Wie jemand, der auf ein Zeichen wartet.
Frau Rausch faltete den Zettel sorgfältig und steckte ihn in den Schuhkarton.
„Jemand beobachtet uns”, sagte sie leise.
„Nicht feindlich. Aber mit Absicht.”
Paul bekam Gänsehaut.
„Sie denken, das hat etwas mit dem alten Hund von damals zu tun?”

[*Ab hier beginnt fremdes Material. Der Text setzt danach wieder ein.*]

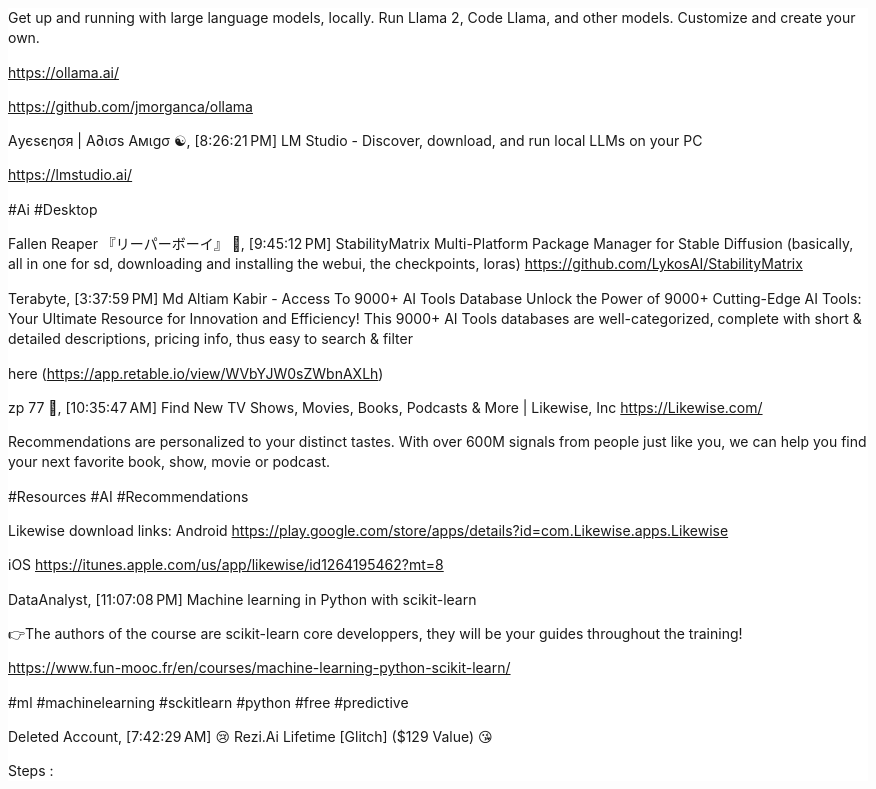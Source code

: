 Get up and running with large language models, locally.
Run Llama 2, Code Llama, and other models. Customize and create your own.

https://ollama.ai/

https://github.com/jmorganca/ollama

Aуєѕєησя | A∂ισѕ Aмιgσ ☯️, [8:26:21 PM]
LM Studio - Discover, download, and run local LLMs on your PC

https://lmstudio.ai/

#Ai #Desktop

Fallen Reaper 『リーパーボーイ』⁪⁬⁮ 🦦, [9:45:12 PM]
StabilityMatrix
Multi-Platform Package Manager for Stable Diffusion
(basically, all in one for sd, downloading and installing the webui, the checkpoints, loras) 
https://github.com/LykosAI/StabilityMatrix

Terabyte, [3:37:59 PM]
Md Altiam Kabir - Access To 9000+ AI Tools Database
Unlock the Power of 9000+ Cutting-Edge AI Tools: Your Ultimate Resource for Innovation and Efficiency!
This 9000+ AI Tools databases are well-categorized, complete with short & detailed descriptions, pricing info, thus easy to search & filter

here (https://app.retable.io/view/WVbYJW0sZWbnAXLh)

zp 77 🌱, [10:35:47 AM]
Find New TV Shows, Movies, Books, Podcasts & More | Likewise, Inc
https://Likewise.com/

Recommendations are personalized to your distinct tastes. With over 600M signals from people just like you, we can help you find your next favorite book, show, movie or podcast.

#Resources #AI #Recommendations

Likewise download links:
Android
https://play.google.com/store/apps/details?id=com.Likewise.apps.Likewise

iOS
https://itunes.apple.com/us/app/likewise/id1264195462?mt=8

DataAnalyst, [11:07:08 PM]
Machine learning in Python with scikit-learn

👉The authors of the course are scikit-learn core developpers, they will be your guides throughout the training!

https://www.fun-mooc.fr/en/courses/machine-learning-python-scikit-learn/

#ml #machinelearning #sckitlearn #python #free #predictive

Deleted Account, [7:42:29 AM]
😢 Rezi.Ai Lifetime [Glitch] ($129 Value) 😘

Steps : 
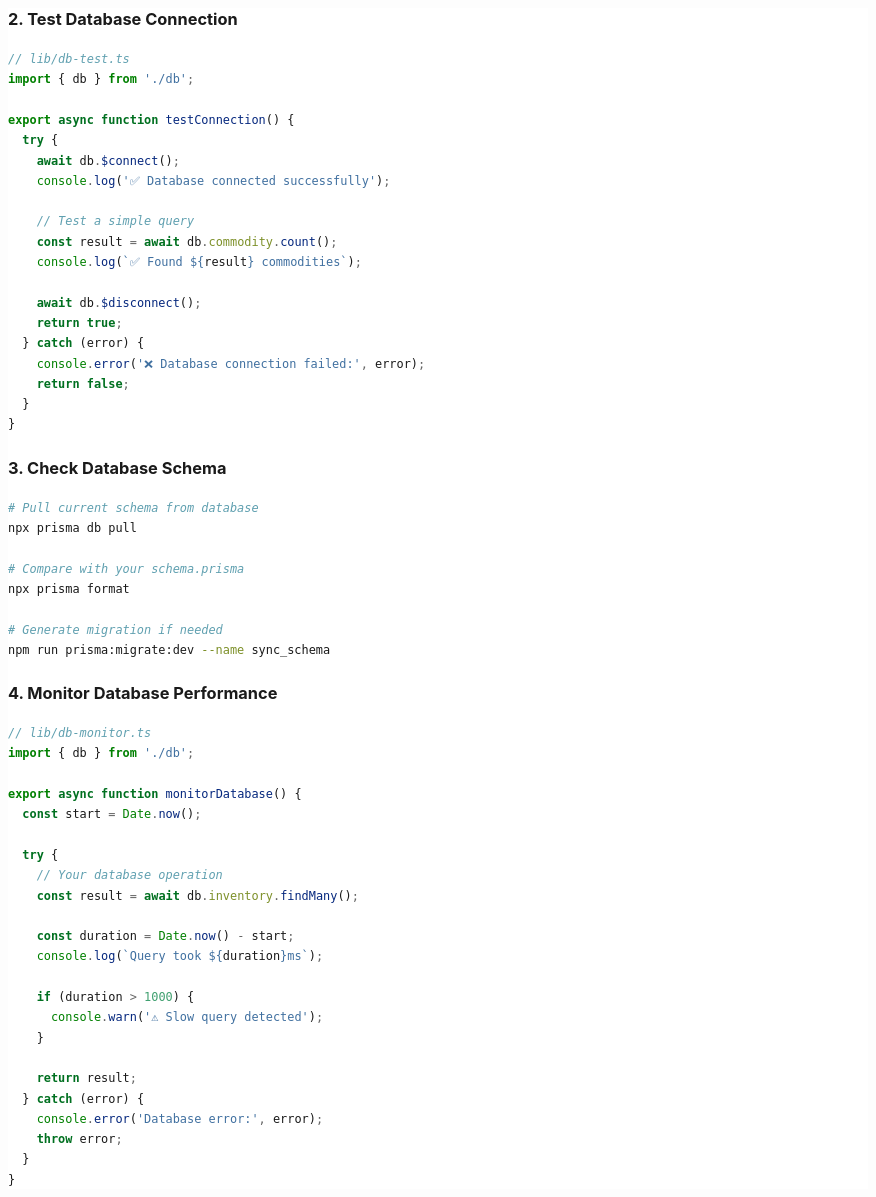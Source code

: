 ### 2. Test Database Connection

```typescript
// lib/db-test.ts
import { db } from './db';

export async function testConnection() {
  try {
    await db.$connect();
    console.log('✅ Database connected successfully');
    
    // Test a simple query
    const result = await db.commodity.count();
    console.log(`✅ Found ${result} commodities`);
    
    await db.$disconnect();
    return true;
  } catch (error) {
    console.error('❌ Database connection failed:', error);
    return false;
  }
}
```

### 3. Check Database Schema

```bash
# Pull current schema from database
npx prisma db pull

# Compare with your schema.prisma
npx prisma format

# Generate migration if needed
npm run prisma:migrate:dev --name sync_schema
```

### 4. Monitor Database Performance

```typescript
// lib/db-monitor.ts
import { db } from './db';

export async function monitorDatabase() {
  const start = Date.now();
  
  try {
    // Your database operation
    const result = await db.inventory.findMany();
    
    const duration = Date.now() - start;
    console.log(`Query took ${duration}ms`);
    
    if (duration > 1000) {
      console.warn('⚠️ Slow query detected');
    }
    
    return result;
  } catch (error) {
    console.error('Database error:', error);
    throw error;
  }
}
```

„Vielleicht nicht direkt. Aber manche Geschichten enden nicht einfach. Sie schleichen sich weiter – durch Zeit und Haut und Blut.”
—
Am Sonntagmorgen erwachte Paul früh.
Die Sonne stand tief, tauchte das Zimmer in honigfarbenes Licht.
Max saß am Fenster.
Die Ohren aufgestellt, der Kopf leicht geneigt.
Sein Blick war starr – nicht auf die Straße, sondern auf etwas weiter links.
Paul folgte seinem Blick.
Da war nichts…
Oder?
Er trat ans Fenster.
Die Straße lag still.
Nur ein kleines Tor am Ende der Gasse stand offen – das alte Eisengitter, das sonst immer abgeschlossen war.
Dahinter: ein verwilderter Garten, ein verlassenes Gewächshaus.
„Was ist da, Max?”, flüsterte Paul.
Der Hund bellte leise – fast zustimmend.
Dann sprang er vom Fensterbrett und tappte zur Tür.
„Du willst dahin, stimmt’s?”
Max wartete.
Rührte sich nicht, bis Paul die Leine in die Hand nahm.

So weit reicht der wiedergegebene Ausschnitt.